Data extracted from a collection
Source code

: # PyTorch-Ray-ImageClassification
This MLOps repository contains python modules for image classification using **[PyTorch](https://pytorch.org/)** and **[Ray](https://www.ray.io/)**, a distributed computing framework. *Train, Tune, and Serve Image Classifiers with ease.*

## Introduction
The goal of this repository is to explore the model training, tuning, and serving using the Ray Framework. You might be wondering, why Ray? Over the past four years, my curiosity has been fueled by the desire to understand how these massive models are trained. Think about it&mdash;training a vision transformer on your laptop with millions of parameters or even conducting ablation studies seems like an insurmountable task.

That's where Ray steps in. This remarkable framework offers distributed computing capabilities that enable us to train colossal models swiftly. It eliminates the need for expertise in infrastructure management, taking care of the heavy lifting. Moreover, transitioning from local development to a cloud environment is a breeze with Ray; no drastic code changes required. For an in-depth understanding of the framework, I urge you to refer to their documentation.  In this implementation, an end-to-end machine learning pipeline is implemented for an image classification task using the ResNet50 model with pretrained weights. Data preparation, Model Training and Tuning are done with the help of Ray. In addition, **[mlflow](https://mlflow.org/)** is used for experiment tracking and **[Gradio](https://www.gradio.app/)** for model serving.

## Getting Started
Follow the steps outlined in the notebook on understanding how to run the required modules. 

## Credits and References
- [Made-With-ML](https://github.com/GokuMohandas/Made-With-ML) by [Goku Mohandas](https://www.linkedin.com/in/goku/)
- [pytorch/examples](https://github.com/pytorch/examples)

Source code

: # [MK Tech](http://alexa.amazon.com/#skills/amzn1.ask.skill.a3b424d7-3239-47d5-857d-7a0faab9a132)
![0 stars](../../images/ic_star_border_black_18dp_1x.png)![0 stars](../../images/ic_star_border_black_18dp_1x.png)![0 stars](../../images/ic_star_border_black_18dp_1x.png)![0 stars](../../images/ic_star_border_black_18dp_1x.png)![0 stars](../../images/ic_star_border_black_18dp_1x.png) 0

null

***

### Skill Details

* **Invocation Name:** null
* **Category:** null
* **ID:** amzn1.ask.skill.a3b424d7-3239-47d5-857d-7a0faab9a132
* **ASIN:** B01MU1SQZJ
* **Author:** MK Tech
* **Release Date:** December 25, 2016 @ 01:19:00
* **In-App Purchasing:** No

Assignment
Would you please filter the lines above and copy every one that includes "github"?

Response to this task
- [Made-With-ML](https://github.com/GokuMohandas/Made-With-ML) by [Goku Mohandas](https://www.linkedin.com/in/goku/)
- [pytorch/examples](https://github.com/pytorch/examples)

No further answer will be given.